And here’s the function that computes the same result as pSetsFail() above, again with slightly different parameters:

function pSetsFail(ds) {
  const p0 = pSetFail(ds[ 0], ds[ 1], ds[ 2], ds[ 3]);
  const p1 = pSetFail(ds[ 4], ds[ 5], ds[ 6], ds[ 7]);
  const p2 = pSetFail(ds[ 8], ds[ 9], ds[10], ds[11]);
  const p3 = pSetFail(ds[12], ds[13], ds[14], ds[15]);
  const p4 = pSetFail(ds[16], ds[17], ds[18], ds[19]);
  const p5 = pSetFail(ds[20], ds[21], ds[22], ds[23]);
  const p6 = pSetFail(ds[24], ds[25], ds[26], ds[27]);
  const p7 = pSetFail(ds[28], ds[29], ds[30], ds[31]);
  const p8 = pSetFail(ds[32], ds[33], ds[34], ds[35]);
  const p9 = pSetFail(ds[36], ds[37], ds[38], ds[39]);

  const a1 =          1-p0;

  const b0 = p1*p0;
  const b1 = p1*a1 + (1-p1)*p0;
  const b2 =         (1-p1)*a1;

  const c0 = p2*b0;
  const c1 = p2*b1 + (1-p2)*b0;
  const c2 = p2*b2 + (1-p2)*b1;

  const d0 = p3*c0;
  const d1 = p3*c1 + (1-p3)*c0;
  const d2 = p3*c2 + (1-p3)*c1;

  const e0 = p4*d0;
  const e1 = p4*d1 + (1-p4)*d0;
  const e2 = p4*d2 + (1-p4)*d1;

  const f0 = p5*e0;
  const f1 = p5*e1 + (1-p5)*e0;
  const f2 = p5*e2 + (1-p5)*e1;

  const g0 = p6*f0;
  const g1 = p6*f1 + (1-p6)*f0;
  const g2 = p6*f2 + (1-p6)*f1;

  const h0 = p7*g0;
  const h1 = p7*g1 + (1-p7)*g0;
  const h2 = p7*g2 + (1-p7)*g1;

  const i0 = p8*h0;
  const i1 = p8*h1 + (1-p8)*h0;
  const i2 = p8*h2 + (1-p8)*h1;

  const j0 = p9*i0;
  const j1 = p9*i1 + (1-p9)*i0;
  const j2 = p9*i2 + (1-p9)*i1;

  return j0+j1+j2;
}

When running this on the worst case input with the same benchmarking strategy as before, I get times of 400 nanoseconds.

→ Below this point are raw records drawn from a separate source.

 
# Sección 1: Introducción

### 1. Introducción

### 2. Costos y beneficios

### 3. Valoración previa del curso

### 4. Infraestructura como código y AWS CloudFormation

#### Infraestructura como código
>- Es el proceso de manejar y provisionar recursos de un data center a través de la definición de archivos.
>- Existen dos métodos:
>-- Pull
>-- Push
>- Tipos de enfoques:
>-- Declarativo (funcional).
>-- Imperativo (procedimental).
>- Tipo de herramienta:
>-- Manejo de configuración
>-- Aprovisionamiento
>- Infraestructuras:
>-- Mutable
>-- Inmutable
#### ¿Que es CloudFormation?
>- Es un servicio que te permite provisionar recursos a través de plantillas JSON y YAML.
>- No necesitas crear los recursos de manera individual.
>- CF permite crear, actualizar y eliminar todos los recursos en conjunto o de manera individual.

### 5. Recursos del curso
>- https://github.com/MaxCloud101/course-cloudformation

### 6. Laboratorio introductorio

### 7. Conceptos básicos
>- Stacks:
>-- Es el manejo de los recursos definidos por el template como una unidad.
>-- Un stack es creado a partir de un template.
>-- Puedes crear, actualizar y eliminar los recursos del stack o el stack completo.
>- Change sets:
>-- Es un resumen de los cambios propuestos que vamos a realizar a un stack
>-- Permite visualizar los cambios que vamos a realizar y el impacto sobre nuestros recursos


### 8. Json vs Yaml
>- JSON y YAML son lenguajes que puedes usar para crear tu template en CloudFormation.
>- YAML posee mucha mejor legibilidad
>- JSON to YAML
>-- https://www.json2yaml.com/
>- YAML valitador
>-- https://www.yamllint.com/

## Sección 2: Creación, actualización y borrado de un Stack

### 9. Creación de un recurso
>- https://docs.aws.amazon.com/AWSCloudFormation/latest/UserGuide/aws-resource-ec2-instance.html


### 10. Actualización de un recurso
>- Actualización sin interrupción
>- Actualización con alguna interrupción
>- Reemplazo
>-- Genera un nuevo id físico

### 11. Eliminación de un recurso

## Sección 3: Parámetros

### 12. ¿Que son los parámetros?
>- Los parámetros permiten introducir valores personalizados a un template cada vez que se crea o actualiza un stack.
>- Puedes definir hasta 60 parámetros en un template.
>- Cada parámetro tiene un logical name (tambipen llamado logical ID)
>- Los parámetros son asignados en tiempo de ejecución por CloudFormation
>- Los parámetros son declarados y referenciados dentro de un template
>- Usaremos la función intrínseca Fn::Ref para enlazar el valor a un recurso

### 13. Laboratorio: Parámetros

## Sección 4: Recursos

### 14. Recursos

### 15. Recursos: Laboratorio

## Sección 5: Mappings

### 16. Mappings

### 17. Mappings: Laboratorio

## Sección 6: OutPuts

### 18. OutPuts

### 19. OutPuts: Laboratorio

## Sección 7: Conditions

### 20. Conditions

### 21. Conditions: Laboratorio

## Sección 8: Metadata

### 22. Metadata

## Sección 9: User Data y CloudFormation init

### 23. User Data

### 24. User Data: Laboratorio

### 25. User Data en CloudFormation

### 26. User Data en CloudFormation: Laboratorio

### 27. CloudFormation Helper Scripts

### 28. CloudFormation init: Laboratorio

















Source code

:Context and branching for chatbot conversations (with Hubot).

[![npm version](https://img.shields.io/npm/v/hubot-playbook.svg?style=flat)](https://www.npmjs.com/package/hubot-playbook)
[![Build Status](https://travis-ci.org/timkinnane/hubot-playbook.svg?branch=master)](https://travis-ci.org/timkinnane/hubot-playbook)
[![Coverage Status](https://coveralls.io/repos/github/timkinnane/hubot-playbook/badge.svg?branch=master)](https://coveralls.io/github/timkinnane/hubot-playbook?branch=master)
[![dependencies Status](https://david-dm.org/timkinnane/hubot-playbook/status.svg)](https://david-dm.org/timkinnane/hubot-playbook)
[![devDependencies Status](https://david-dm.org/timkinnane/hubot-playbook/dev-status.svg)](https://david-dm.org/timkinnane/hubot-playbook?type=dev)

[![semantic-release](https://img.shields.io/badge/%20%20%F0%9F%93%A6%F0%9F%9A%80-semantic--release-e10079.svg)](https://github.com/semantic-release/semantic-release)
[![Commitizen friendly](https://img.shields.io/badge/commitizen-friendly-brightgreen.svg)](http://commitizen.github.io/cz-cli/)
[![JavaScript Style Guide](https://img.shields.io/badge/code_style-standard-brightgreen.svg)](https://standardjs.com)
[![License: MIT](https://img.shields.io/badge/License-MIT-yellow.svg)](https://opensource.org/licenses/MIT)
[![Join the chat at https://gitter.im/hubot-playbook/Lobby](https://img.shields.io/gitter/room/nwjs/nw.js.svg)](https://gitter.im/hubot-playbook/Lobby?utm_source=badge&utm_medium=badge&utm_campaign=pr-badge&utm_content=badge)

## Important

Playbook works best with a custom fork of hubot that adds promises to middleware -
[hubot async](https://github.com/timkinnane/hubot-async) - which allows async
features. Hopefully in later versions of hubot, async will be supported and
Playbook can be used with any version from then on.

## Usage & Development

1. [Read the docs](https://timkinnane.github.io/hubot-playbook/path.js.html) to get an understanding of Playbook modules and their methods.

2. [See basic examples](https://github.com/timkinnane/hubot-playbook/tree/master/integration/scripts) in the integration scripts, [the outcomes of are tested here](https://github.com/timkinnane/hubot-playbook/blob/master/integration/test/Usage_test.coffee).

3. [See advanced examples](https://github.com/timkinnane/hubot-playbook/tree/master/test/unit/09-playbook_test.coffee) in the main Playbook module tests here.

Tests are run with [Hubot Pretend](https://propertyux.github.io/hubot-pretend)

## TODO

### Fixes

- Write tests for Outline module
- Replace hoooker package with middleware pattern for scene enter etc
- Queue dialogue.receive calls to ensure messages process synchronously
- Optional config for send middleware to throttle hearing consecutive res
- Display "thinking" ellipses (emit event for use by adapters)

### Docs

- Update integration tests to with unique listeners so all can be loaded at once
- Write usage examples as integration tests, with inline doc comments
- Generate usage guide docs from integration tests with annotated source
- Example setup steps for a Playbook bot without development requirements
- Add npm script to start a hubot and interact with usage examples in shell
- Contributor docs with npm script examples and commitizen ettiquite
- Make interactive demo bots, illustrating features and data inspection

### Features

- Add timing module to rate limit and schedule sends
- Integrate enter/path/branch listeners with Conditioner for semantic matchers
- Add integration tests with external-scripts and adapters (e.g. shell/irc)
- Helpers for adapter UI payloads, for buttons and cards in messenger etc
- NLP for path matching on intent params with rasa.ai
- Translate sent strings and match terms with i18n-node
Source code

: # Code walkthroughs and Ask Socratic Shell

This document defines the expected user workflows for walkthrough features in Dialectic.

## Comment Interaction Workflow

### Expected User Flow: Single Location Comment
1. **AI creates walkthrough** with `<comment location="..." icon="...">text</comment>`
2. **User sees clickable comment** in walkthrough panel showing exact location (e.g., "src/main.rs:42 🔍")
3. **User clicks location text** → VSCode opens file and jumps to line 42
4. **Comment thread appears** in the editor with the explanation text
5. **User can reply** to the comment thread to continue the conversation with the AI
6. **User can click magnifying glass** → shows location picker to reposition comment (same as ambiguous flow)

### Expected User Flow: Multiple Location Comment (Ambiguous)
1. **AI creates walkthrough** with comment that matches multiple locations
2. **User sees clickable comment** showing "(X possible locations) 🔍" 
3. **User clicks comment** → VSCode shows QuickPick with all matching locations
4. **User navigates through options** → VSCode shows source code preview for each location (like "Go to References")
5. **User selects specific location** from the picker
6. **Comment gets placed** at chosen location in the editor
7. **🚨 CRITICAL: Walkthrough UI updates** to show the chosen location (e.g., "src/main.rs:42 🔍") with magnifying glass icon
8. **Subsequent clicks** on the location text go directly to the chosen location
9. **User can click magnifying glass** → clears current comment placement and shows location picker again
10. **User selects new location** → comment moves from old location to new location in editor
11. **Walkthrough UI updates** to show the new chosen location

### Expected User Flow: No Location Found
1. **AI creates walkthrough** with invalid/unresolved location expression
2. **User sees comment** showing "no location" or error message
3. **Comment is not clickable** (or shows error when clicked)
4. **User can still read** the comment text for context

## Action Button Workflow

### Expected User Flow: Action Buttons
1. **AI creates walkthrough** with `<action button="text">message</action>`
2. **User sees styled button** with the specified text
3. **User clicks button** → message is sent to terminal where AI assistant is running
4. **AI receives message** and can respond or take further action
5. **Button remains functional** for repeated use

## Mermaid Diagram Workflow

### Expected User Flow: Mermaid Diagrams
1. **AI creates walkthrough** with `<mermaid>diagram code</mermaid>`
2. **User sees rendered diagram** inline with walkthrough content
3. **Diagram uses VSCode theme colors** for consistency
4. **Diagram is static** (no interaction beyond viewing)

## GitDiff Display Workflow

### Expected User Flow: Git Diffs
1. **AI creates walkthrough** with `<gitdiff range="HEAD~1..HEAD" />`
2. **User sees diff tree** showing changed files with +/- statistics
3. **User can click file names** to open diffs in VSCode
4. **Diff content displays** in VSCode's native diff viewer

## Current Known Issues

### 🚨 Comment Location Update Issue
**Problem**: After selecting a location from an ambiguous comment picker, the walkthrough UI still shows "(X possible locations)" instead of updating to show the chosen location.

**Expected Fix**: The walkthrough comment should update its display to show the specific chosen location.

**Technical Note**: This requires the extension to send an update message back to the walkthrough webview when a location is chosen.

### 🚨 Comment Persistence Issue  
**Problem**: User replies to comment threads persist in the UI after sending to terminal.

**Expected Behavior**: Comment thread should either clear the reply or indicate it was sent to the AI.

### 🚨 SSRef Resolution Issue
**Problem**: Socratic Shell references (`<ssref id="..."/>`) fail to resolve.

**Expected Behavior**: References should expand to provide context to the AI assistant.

Why is it so much faster? Well, I can’t be 100% sure without digging deeper, but my guess is this is very JIT-friendly code, and that the CPU code it generates is very cache-friendly. pSetFail is also all integer sums and products until the return statement, which probably helps a bit. Maybe with a bit more digging it could be made even faster. But I think 400ns is pretty fast. That’s a 3000x improvement from where we started. Not bad!

By the way, if you look very closely at pSetFail, you might notice that it looks a lot like the ultimate brute force solution: counting up the possible ways to get different sums.

The future?

We’re still using a naive convolution algorithm, one essentially based directly on the definition. For small sequences this works well enough, but for larger sequences this becomes prohibitive. This type of convolution comes up in signal processing a lot, where you might want to compute the convolution of two sequences that have tens of thousands of elements. In those scenarios you can take advantage of the convolution theorem, which lets you multiply the Fourier transforms of the inputs point-wise and do an inverse Fourier transform to get the same result. This is also the basis of some fast integer multiplication algorithms.

Are our inputs too small to benefit from this knowledge? Probably. But I can’t help but be a little curious. If I ever decide to give it a shot, I’ll be sure to write about it.